Si elles ne sont plus brûlées, les femmes seules et indépendantes continuent de faire jaser. Mais Annick n’en a que faire… Les plantes, la nature, la solitude, tels sont les éléments qui font son cadre de vie. Une existence rythmée par les saisons, loin du surmenage citadin.
"En hiver, j’hiberne, enfin, pas tout à fait, je nourris les chevaux, mais le rythme de vie est vachement au ralentit. En été, je vis avec la lumière, je me lève dès qu’il fait clair. Je suis en pleine forme, je booste mon immunité à la vitamine D, au zinc, à la ravintsara", confie-t-elle.
Vie de village
"Ici, les gens s’entraident très souvent. On est loin de tout mais on est peut-être plus proches que lorsqu’on est en ville où les gens ne sont que des numéros. Et ce n’est pas parce qu’on est dans la campagne que la culture est morte… Au niveau artistique, c’est très vivant, on a notamment Latitude 50, une école de cirque et d’art de rue et le centre culturel qui est très actif."
Annick ne vit pas non plus seule, mais avec des chats, des chiens, cinq chevaux et plusieurs autres en pension.
Elle enfourche le foin des chevaux avec vigueur. "Je les nourris quatre fois par jour."
Direction ses plantations. "Mon potager forme la plus grande partie de mon alimentation. J’ai 70 ans, mais je trimballe des brouettes et je pousse des boules de foin qui font 300 kg.

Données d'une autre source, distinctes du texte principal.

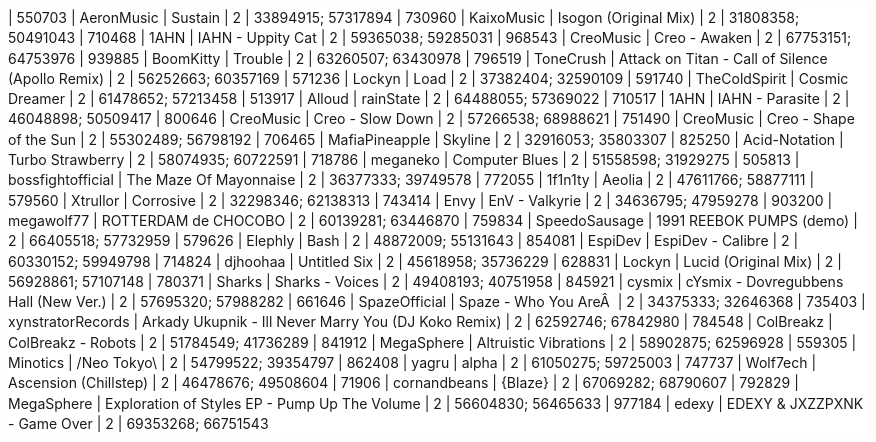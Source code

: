 | 550703 | AeronMusic | Sustain | 2 | 33894915; 57317894
| 730960 | KaixoMusic | Isogon (Original Mix) | 2 | 31808358; 50491043
| 710468 | 1AHN | IAHN - Uppity Cat | 2 | 59365038; 59285031
| 968543 | CreoMusic | Creo - Awaken | 2 | 67753151; 64753976
| 939885 | BoomKitty | Trouble | 2 | 63260507; 63430978
| 796519 | ToneCrush | Attack on Titan - Call of Silence (Apollo Remix) | 2 | 56252663; 60357169
| 571236 | Lockyn | Load | 2 | 37382404; 32590109
| 591740 | TheColdSpirit | Cosmic Dreamer | 2 | 61478652; 57213458
| 513917 | Alloud | rainState | 2 | 64488055; 57369022
| 710517 | 1AHN | IAHN - Parasite | 2 | 46048898; 50509417
| 800646 | CreoMusic | Creo - Slow Down | 2 | 57266538; 68988621
| 751490 | CreoMusic | Creo - Shape of the Sun | 2 | 55302489; 56798192
| 706465 | MafiaPineapple | Skyline | 2 | 32916053; 35803307
| 825250 | Acid-Notation | Turbo Strawberry | 2 | 58074935; 60722591
| 718786 | meganeko | Computer Blues | 2 | 51558598; 31929275
| 505813 | bossfightofficial | The Maze Of Mayonnaise | 2 | 36377333; 39749578
| 772055 | 1f1n1ty | Aeolia | 2 | 47611766; 58877111
| 579560 | Xtrullor | Corrosive | 2 | 32298346; 62138313
| 743414 | Envy | EnV - Valkyrie | 2 | 34636795; 47959278
| 903200 | megawolf77 | ROTTERDAM de CHOCOBO | 2 | 60139281; 63446870
| 759834 | SpeedoSausage | 1991 REEBOK PUMPS (demo) | 2 | 66405518; 57732959
| 579626 | Elephly | Bash | 2 | 48872009; 55131643
| 854081 | EspiDev | EspiDev - Calibre | 2 | 60330152; 59949798
| 714824 | djhoohaa | Untitled Six | 2 | 45618958; 35736229
| 628831 | Lockyn | Lucid (Original Mix) | 2 | 56928861; 57107148
| 780371 | Sharks | Sharks - Voices | 2 | 49408193; 40751958
| 845921 | cysmix | cYsmix - Dovregubbens Hall (New Ver.) | 2 | 57695320; 57988282
| 661646 | SpazeOfficial | Spaze - Who You AreÂ  | 2 | 34375333; 32646368
| 735403 | xynstratorRecords | Arkady Ukupnik - Ill Never Marry You (DJ Koko Remix) | 2 | 62592746; 67842980
| 784548 | ColBreakz | ColBreakz - Robots | 2 | 51784549; 41736289
| 841912 | MegaSphere | Altruistic Vibrations | 2 | 58902875; 62596928
| 559305 | Minotics | /Neo Tokyo\ | 2 | 54799522; 39354797
| 862408 | yagru | alpha | 2 | 61050275; 59725003
| 747737 | Wolf7ech | Ascension (Chillstep) | 2 | 46478676; 49508604
| 71906 | cornandbeans | {Blaze} | 2 | 67069282; 68790607
| 792829 | MegaSphere | Exploration of Styles EP - Pump Up The Volume | 2 | 56604830; 56465633
| 977184 | edexy | EDEXY & JXZZPXNK - Game Over | 2 | 69353268; 66751543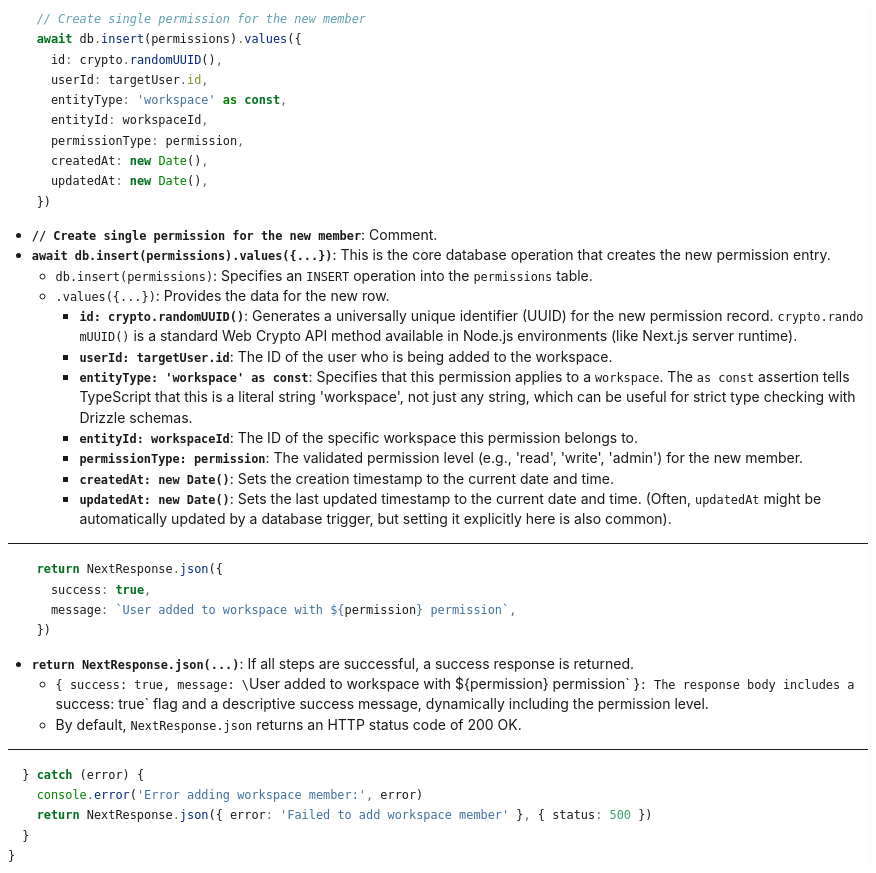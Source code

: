 
```typescript
    // Create single permission for the new member
    await db.insert(permissions).values({
      id: crypto.randomUUID(),
      userId: targetUser.id,
      entityType: 'workspace' as const,
      entityId: workspaceId,
      permissionType: permission,
      createdAt: new Date(),
      updatedAt: new Date(),
    })
```

*   **`// Create single permission for the new member`**: Comment.
*   **`await db.insert(permissions).values({...})`**: This is the core database operation that creates the new permission entry.
    *   `db.insert(permissions)`: Specifies an `INSERT` operation into the `permissions` table.
    *   `.values({...})`: Provides the data for the new row.
        *   **`id: crypto.randomUUID()`**: Generates a universally unique identifier (UUID) for the new permission record. `crypto.randomUUID()` is a standard Web Crypto API method available in Node.js environments (like Next.js server runtime).
        *   **`userId: targetUser.id`**: The ID of the user who is being added to the workspace.
        *   **`entityType: 'workspace' as const`**: Specifies that this permission applies to a `workspace`. The `as const` assertion tells TypeScript that this is a literal string 'workspace', not just any string, which can be useful for strict type checking with Drizzle schemas.
        *   **`entityId: workspaceId`**: The ID of the specific workspace this permission belongs to.
        *   **`permissionType: permission`**: The validated permission level (e.g., 'read', 'write', 'admin') for the new member.
        *   **`createdAt: new Date()`**: Sets the creation timestamp to the current date and time.
        *   **`updatedAt: new Date()`**: Sets the last updated timestamp to the current date and time. (Often, `updatedAt` might be automatically updated by a database trigger, but setting it explicitly here is also common).

---

```typescript
    return NextResponse.json({
      success: true,
      message: `User added to workspace with ${permission} permission`,
    })
```

*   **`return NextResponse.json(...)`**: If all steps are successful, a success response is returned.
    *   `{ success: true, message: \`User added to workspace with ${permission} permission\` }`: The response body includes a `success: true` flag and a descriptive success message, dynamically including the permission level.
    *   By default, `NextResponse.json` returns an HTTP status code of 200 OK.

---

```typescript
  } catch (error) {
    console.error('Error adding workspace member:', error)
    return NextResponse.json({ error: 'Failed to add workspace member' }, { status: 500 })
  }
}
```
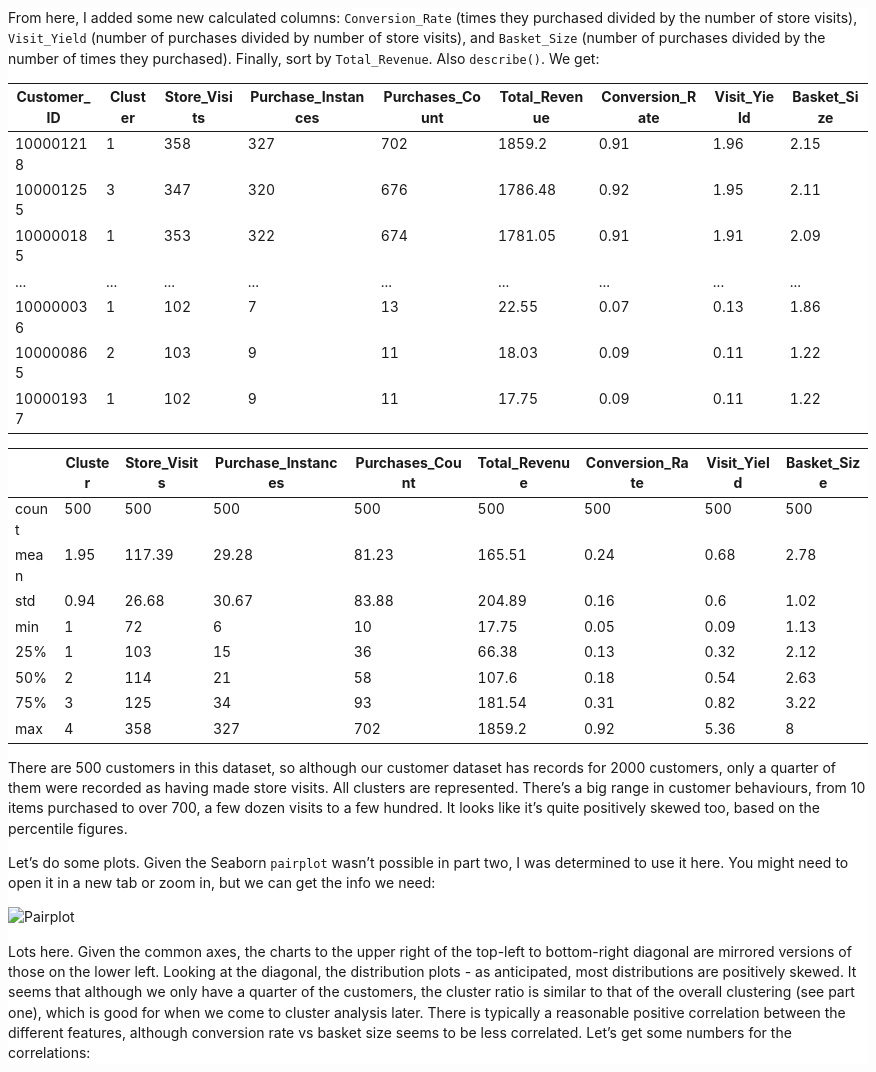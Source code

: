 From here, I added some new calculated columns: `Conversion_Rate` (times they purchased divided by the number of store visits), `Visit_Yield` (number of purchases divided by number of store visits), and `Basket_Size` (number of purchases divided by the number of times they purchased). Finally, sort by `Total_Revenue`. Also `describe()`. We get:

| Customer_ID | Cluster | Store_Visits | Purchase_Instances | Purchases_Count | Total_Revenue | Conversion_Rate | Visit_Yield | Basket_Size |
| --- | --- | --- | --- | --- | --- | --- | --- | --- |
| 100001218 | 1 | 358 | 327 | 702 | 1859.2 | 0.91 | 1.96 | 2.15 |
| 100001255 | 3 | 347 | 320 | 676 | 1786.48 | 0.92 | 1.95 | 2.11 |
| 100000185 | 1 | 353 | 322 | 674 | 1781.05 | 0.91 | 1.91 | 2.09 |
| ... | ... | ... | ... | ... | ... | ... | ... | ... |
| 100000036 | 1 | 102 | 7 | 13 | 22.55 | 0.07 | 0.13 | 1.86 |
| 100000865 | 2 | 103 | 9 | 11 | 18.03 | 0.09 | 0.11 | 1.22 |
| 100001937 | 1 | 102 | 9 | 11 | 17.75 | 0.09 | 0.11 | 1.22 |

|  | Cluster | Store_Visits | Purchase_Instances | Purchases_Count | Total_Revenue | Conversion_Rate | Visit_Yield | Basket_Size |
| --- | --- | --- | --- | --- | --- | --- | --- | --- |
| count | 500 | 500 | 500 | 500 | 500 | 500 | 500 | 500 |
| mean | 1.95 | 117.39 | 29.28 | 81.23 | 165.51 | 0.24 | 0.68 | 2.78 |
| std | 0.94 | 26.68 | 30.67 | 83.88 | 204.89 | 0.16 | 0.6 | 1.02 |
| min | 1 | 72 | 6 | 10 | 17.75 | 0.05 | 0.09 | 1.13 |
| 25% | 1 | 103 | 15 | 36 | 66.38 | 0.13 | 0.32 | 2.12 |
| 50% | 2 | 114 | 21 | 58 | 107.6 | 0.18 | 0.54 | 2.63 |
| 75% | 3 | 125 | 34 | 93 | 181.54 | 0.31 | 0.82 | 3.22 |
| max | 4 | 358 | 327 | 702 | 1859.2 | 0.92 | 5.36 | 8 |

There are 500 customers in this dataset, so although our customer dataset has records for 2000 customers, only a quarter of them were recorded as having made store visits. All clusters are represented. There’s a big range in customer behaviours, from 10 items purchased to over 700, a few dozen visits to a few hundred. It looks like it’s quite positively skewed too, based on the percentile figures.

Let’s do some plots. Given the Seaborn `pairplot` wasn’t possible in part two, I was determined to use it here. You might need to open it in a new tab or zoom in, but we can get the info we need:

![Pairplot](/images/posts/data-science/customer-analysis-iii/ca3-image-0.png)

Lots here. Given the common axes, the charts to the upper right of the top-left to bottom-right diagonal are mirrored versions of those on the lower left. Looking at the diagonal, the distribution plots - as anticipated, most distributions are positively skewed. It seems that although we only have a quarter of the customers, the cluster ratio is similar to that of the overall clustering (see part one), which is good for when we come to cluster analysis later. There is typically a reasonable positive correlation between the different features, although conversion rate vs basket size seems to be less correlated. Let’s get some numbers for the correlations:
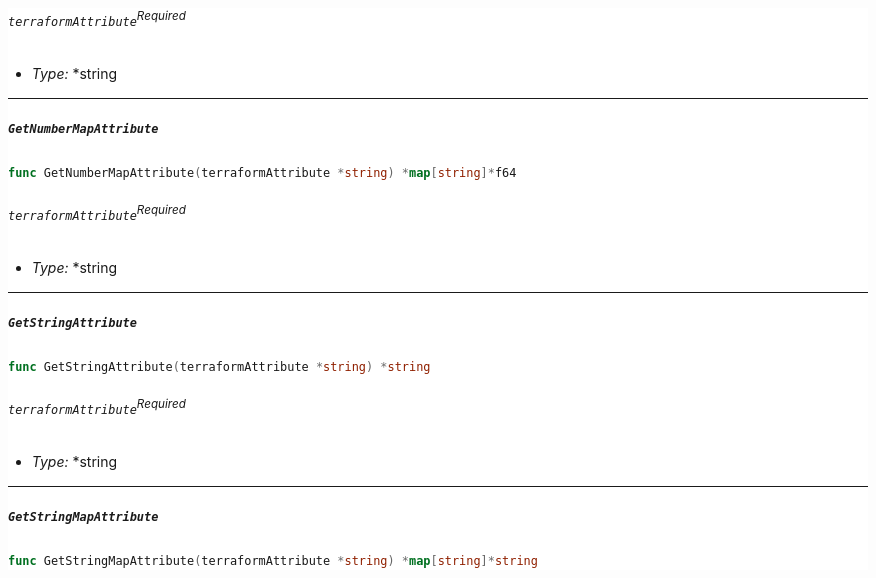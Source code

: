 ###### `terraformAttribute`<sup>Required</sup> <a name="terraformAttribute" id="rhizo-co-terraform-provider-oci.networkFirewallNetworkFirewallPolicyAddressList.NetworkFirewallNetworkFirewallPolicyAddressListTimeoutsOutputReference.getNumberListAttribute.parameter.terraformAttribute"></a>

- *Type:* *string

---

##### `GetNumberMapAttribute` <a name="GetNumberMapAttribute" id="rhizo-co-terraform-provider-oci.networkFirewallNetworkFirewallPolicyAddressList.NetworkFirewallNetworkFirewallPolicyAddressListTimeoutsOutputReference.getNumberMapAttribute"></a>

```go
func GetNumberMapAttribute(terraformAttribute *string) *map[string]*f64
```

###### `terraformAttribute`<sup>Required</sup> <a name="terraformAttribute" id="rhizo-co-terraform-provider-oci.networkFirewallNetworkFirewallPolicyAddressList.NetworkFirewallNetworkFirewallPolicyAddressListTimeoutsOutputReference.getNumberMapAttribute.parameter.terraformAttribute"></a>

- *Type:* *string

---

##### `GetStringAttribute` <a name="GetStringAttribute" id="rhizo-co-terraform-provider-oci.networkFirewallNetworkFirewallPolicyAddressList.NetworkFirewallNetworkFirewallPolicyAddressListTimeoutsOutputReference.getStringAttribute"></a>

```go
func GetStringAttribute(terraformAttribute *string) *string
```

###### `terraformAttribute`<sup>Required</sup> <a name="terraformAttribute" id="rhizo-co-terraform-provider-oci.networkFirewallNetworkFirewallPolicyAddressList.NetworkFirewallNetworkFirewallPolicyAddressListTimeoutsOutputReference.getStringAttribute.parameter.terraformAttribute"></a>

- *Type:* *string

---

##### `GetStringMapAttribute` <a name="GetStringMapAttribute" id="rhizo-co-terraform-provider-oci.networkFirewallNetworkFirewallPolicyAddressList.NetworkFirewallNetworkFirewallPolicyAddressListTimeoutsOutputReference.getStringMapAttribute"></a>

```go
func GetStringMapAttribute(terraformAttribute *string) *map[string]*string
```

Si je m’arrête un jour, j’ai peur que je ne puisse plus bouger, ou que je perde ma souplesse et ma force physique."
Dans son petit verger, des pommiers, des poiriers, des mirabelliers. "Chaque année, je rajoute un ou deux arbres fruitiers." Elle se dirige vers un bac, et cueille quelques crosnes du Japon dans la terre. "On va les préparer avec du beurre et du sel."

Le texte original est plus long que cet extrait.